____ Records shown

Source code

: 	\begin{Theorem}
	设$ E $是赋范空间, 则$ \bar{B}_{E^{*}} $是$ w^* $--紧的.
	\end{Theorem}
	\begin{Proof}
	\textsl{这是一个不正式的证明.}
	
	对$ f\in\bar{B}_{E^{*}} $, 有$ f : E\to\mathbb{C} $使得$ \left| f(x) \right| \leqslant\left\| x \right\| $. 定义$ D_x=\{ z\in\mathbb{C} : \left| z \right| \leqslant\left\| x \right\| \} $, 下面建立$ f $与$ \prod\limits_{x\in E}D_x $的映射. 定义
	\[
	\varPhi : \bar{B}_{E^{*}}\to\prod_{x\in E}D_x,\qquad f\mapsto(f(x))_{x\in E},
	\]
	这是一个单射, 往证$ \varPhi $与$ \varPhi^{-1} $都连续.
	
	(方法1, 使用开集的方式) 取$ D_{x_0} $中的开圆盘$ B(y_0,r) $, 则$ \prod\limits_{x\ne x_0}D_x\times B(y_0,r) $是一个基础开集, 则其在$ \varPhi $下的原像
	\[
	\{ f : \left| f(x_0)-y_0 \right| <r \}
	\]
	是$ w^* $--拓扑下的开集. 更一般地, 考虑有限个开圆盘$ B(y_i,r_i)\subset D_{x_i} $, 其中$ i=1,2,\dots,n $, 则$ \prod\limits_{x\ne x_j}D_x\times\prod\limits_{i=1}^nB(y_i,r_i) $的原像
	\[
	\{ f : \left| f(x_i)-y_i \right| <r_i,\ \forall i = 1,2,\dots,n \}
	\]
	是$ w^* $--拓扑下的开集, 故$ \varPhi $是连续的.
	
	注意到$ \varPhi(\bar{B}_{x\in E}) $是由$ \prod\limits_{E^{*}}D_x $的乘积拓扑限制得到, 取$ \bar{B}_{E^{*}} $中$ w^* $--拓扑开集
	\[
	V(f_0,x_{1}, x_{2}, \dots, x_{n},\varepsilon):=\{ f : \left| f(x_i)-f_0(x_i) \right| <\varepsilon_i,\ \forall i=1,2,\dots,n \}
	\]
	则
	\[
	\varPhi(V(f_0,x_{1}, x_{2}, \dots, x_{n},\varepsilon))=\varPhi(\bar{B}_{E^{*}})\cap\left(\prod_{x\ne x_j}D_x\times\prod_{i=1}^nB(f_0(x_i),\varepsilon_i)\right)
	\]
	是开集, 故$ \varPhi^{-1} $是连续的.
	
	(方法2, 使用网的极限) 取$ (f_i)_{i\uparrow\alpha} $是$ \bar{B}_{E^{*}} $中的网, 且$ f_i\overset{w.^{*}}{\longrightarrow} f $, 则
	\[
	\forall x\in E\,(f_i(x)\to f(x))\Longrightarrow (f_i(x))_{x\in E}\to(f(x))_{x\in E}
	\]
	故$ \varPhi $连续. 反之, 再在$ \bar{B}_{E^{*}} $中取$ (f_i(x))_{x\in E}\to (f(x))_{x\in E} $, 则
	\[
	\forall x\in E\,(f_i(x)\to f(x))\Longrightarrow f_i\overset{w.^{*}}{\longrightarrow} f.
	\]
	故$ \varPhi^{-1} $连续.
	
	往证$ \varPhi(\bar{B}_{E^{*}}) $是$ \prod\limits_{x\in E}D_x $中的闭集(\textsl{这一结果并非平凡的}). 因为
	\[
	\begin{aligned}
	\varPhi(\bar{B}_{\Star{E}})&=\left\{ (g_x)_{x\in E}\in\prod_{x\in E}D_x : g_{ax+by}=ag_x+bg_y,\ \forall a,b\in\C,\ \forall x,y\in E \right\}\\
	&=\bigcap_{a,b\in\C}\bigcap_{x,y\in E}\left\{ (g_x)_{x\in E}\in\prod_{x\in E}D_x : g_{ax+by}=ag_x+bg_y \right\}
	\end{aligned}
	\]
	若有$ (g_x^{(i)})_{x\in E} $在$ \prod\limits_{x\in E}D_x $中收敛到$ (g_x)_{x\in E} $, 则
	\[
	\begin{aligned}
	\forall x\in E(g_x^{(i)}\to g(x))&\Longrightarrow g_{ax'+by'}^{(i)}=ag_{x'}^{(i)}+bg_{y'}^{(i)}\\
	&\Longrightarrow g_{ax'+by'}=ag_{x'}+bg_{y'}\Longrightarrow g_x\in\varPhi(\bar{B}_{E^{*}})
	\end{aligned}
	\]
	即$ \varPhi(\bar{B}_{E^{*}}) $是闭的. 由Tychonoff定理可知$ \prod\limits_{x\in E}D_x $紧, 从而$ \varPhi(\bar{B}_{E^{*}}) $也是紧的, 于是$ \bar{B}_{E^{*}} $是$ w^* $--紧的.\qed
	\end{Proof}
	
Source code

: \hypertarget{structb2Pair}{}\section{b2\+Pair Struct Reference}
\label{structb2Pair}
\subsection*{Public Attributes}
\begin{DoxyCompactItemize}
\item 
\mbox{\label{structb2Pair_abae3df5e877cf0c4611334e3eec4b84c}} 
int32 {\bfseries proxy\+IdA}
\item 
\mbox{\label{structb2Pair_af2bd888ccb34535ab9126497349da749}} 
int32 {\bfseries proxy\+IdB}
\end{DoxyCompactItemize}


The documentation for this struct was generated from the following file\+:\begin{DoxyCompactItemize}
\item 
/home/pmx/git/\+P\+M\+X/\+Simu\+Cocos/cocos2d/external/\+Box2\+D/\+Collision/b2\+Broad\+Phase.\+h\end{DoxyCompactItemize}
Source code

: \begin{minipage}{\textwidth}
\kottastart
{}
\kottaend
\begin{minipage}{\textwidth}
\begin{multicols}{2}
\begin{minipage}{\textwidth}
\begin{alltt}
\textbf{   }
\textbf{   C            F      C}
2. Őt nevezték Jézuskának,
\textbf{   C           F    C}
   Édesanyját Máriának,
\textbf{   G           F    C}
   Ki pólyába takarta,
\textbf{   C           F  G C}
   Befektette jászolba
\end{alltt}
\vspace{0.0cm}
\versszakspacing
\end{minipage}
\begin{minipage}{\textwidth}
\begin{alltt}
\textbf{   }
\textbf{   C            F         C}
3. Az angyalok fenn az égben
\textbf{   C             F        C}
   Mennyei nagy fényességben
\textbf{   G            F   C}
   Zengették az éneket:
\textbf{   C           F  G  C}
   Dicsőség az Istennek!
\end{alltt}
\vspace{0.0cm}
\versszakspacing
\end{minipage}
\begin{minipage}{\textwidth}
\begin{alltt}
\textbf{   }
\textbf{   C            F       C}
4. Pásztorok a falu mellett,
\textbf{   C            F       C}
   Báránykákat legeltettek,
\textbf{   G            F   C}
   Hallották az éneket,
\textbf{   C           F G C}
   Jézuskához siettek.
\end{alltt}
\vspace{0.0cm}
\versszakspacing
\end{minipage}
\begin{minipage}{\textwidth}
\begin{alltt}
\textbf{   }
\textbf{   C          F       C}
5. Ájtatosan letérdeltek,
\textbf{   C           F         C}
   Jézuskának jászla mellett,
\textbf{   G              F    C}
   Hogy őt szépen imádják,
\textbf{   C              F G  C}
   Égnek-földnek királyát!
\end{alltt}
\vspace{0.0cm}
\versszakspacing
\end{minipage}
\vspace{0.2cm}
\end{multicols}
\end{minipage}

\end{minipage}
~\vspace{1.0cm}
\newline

________

What is needed. Print the material once more, exactly as it appears.

Output below.
Source code

: 	\begin{Theorem}
	设$ E $是赋范空间, 则$ \bar{B}_{E^{*}} $是$ w^* $--紧的.
	\end{Theorem}
	\begin{Proof}
	\textsl{这是一个不正式的证明.}
	
	对$ f\in\bar{B}_{E^{*}} $, 有$ f : E\to\mathbb{C} $使得$ \left| f(x) \right| \leqslant\left\| x \right\| $. 定义$ D_x=\{ z\in\mathbb{C} : \left| z \right| \leqslant\left\| x \right\| \} $, 下面建立$ f $与$ \prod\limits_{x\in E}D_x $的映射. 定义
	\[
	\varPhi : \bar{B}_{E^{*}}\to\prod_{x\in E}D_x,\qquad f\mapsto(f(x))_{x\in E},
	\]
	这是一个单射, 往证$ \varPhi $与$ \varPhi^{-1} $都连续.
	
	(方法1, 使用开集的方式) 取$ D_{x_0} $中的开圆盘$ B(y_0,r) $, 则$ \prod\limits_{x\ne x_0}D_x\times B(y_0,r) $是一个基础开集, 则其在$ \varPhi $下的原像
	\[
	\{ f : \left| f(x_0)-y_0 \right| <r \}
	\]
	是$ w^* $--拓扑下的开集. 更一般地, 考虑有限个开圆盘$ B(y_i,r_i)\subset D_{x_i} $, 其中$ i=1,2,\dots,n $, 则$ \prod\limits_{x\ne x_j}D_x\times\prod\limits_{i=1}^nB(y_i,r_i) $的原像
	\[
	\{ f : \left| f(x_i)-y_i \right| <r_i,\ \forall i = 1,2,\dots,n \}
	\]
	是$ w^* $--拓扑下的开集, 故$ \varPhi $是连续的.
	
	注意到$ \varPhi(\bar{B}_{x\in E}) $是由$ \prod\limits_{E^{*}}D_x $的乘积拓扑限制得到, 取$ \bar{B}_{E^{*}} $中$ w^* $--拓扑开集
	\[
	V(f_0,x_{1}, x_{2}, \dots, x_{n},\varepsilon):=\{ f : \left| f(x_i)-f_0(x_i) \right| <\varepsilon_i,\ \forall i=1,2,\dots,n \}
	\]
	则
	\[
	\varPhi(V(f_0,x_{1}, x_{2}, \dots, x_{n},\varepsilon))=\varPhi(\bar{B}_{E^{*}})\cap\left(\prod_{x\ne x_j}D_x\times\prod_{i=1}^nB(f_0(x_i),\varepsilon_i)\right)
	\]
	是开集, 故$ \varPhi^{-1} $是连续的.
	
	(方法2, 使用网的极限) 取$ (f_i)_{i\uparrow\alpha} $是$ \bar{B}_{E^{*}} $中的网, 且$ f_i\overset{w.^{*}}{\longrightarrow} f $, 则
	\[
	\forall x\in E\,(f_i(x)\to f(x))\Longrightarrow (f_i(x))_{x\in E}\to(f(x))_{x\in E}
	\]
	故$ \varPhi $连续. 反之, 再在$ \bar{B}_{E^{*}} $中取$ (f_i(x))_{x\in E}\to (f(x))_{x\in E} $, 则
	\[
	\forall x\in E\,(f_i(x)\to f(x))\Longrightarrow f_i\overset{w.^{*}}{\longrightarrow} f.
	\]
	故$ \varPhi^{-1} $连续.
	
	往证$ \varPhi(\bar{B}_{E^{*}}) $是$ \prod\limits_{x\in E}D_x $中的闭集(\textsl{这一结果并非平凡的}). 因为
	\[
	\begin{aligned}
	\varPhi(\bar{B}_{\Star{E}})&=\left\{ (g_x)_{x\in E}\in\prod_{x\in E}D_x : g_{ax+by}=ag_x+bg_y,\ \forall a,b\in\C,\ \forall x,y\in E \right\}\\
	&=\bigcap_{a,b\in\C}\bigcap_{x,y\in E}\left\{ (g_x)_{x\in E}\in\prod_{x\in E}D_x : g_{ax+by}=ag_x+bg_y \right\}
	\end{aligned}
	\]
	若有$ (g_x^{(i)})_{x\in E} $在$ \prod\limits_{x\in E}D_x $中收敛到$ (g_x)_{x\in E} $, 则
	\[
	\begin{aligned}
	\forall x\in E(g_x^{(i)}\to g(x))&\Longrightarrow g_{ax'+by'}^{(i)}=ag_{x'}^{(i)}+bg_{y'}^{(i)}\\
	&\Longrightarrow g_{ax'+by'}=ag_{x'}+bg_{y'}\Longrightarrow g_x\in\varPhi(\bar{B}_{E^{*}})
	\end{aligned}
	\]
	即$ \varPhi(\bar{B}_{E^{*}}) $是闭的. 由Tychonoff定理可知$ \prod\limits_{x\in E}D_x $紧, 从而$ \varPhi(\bar{B}_{E^{*}}) $也是紧的, 于是$ \bar{B}_{E^{*}} $是$ w^* $--紧的.\qed
	\end{Proof}
	
Source code

: \hypertarget{structb2Pair}{}\section{b2\+Pair Struct Reference}
\label{structb2Pair}
\subsection*{Public Attributes}
\begin{DoxyCompactItemize}
\item 
\mbox{\label{structb2Pair_abae3df5e877cf0c4611334e3eec4b84c}} 
int32 {\bfseries proxy\+IdA}
\item 
\mbox{\label{structb2Pair_af2bd888ccb34535ab9126497349da749}} 
int32 {\bfseries proxy\+IdB}
\end{DoxyCompactItemize}


The documentation for this struct was generated from the following file\+:\begin{DoxyCompactItemize}
\item 
/home/pmx/git/\+P\+M\+X/\+Simu\+Cocos/cocos2d/external/\+Box2\+D/\+Collision/b2\+Broad\+Phase.\+h\end{DoxyCompactItemize}
Source code

: \begin{minipage}{\textwidth}
\kottastart
{}
\kottaend
\begin{minipage}{\textwidth}
\begin{multicols}{2}
\begin{minipage}{\textwidth}
\begin{alltt}
\textbf{   }
\textbf{   C            F      C}
2. Őt nevezték Jézuskának,
\textbf{   C           F    C}
   Édesanyját Máriának,
\textbf{   G           F    C}
   Ki pólyába takarta,
\textbf{   C           F  G C}
   Befektette jászolba
\end{alltt}
\vspace{0.0cm}
\versszakspacing
\end{minipage}
\begin{minipage}{\textwidth}
\begin{alltt}
\textbf{   }
\textbf{   C            F         C}
3. Az angyalok fenn az égben
\textbf{   C             F        C}
   Mennyei nagy fényességben
\textbf{   G            F   C}
   Zengették az éneket:
\textbf{   C           F  G  C}
   Dicsőség az Istennek!
\end{alltt}
\vspace{0.0cm}
\versszakspacing
\end{minipage}
\begin{minipage}{\textwidth}
\begin{alltt}
\textbf{   }
\textbf{   C            F       C}
4. Pásztorok a falu mellett,
\textbf{   C            F       C}
   Báránykákat legeltettek,
\textbf{   G            F   C}
   Hallották az éneket,
\textbf{   C           F G C}
   Jézuskához siettek.
\end{alltt}
\vspace{0.0cm}
\versszakspacing
\end{minipage}
\begin{minipage}{\textwidth}
\begin{alltt}
\textbf{   }
\textbf{   C          F       C}
5. Ájtatosan letérdeltek,
\textbf{   C           F         C}
   Jézuskának jászla mellett,
\textbf{   G              F    C}
   Hogy őt szépen imádják,
\textbf{   C              F G  C}
   Égnek-földnek királyát!
\end{alltt}
\vspace{0.0cm}
\versszakspacing
\end{minipage}
\vspace{0.2cm}
\end{multicols}
\end{minipage}

\end{minipage}
~\vspace{1.0cm}
\newline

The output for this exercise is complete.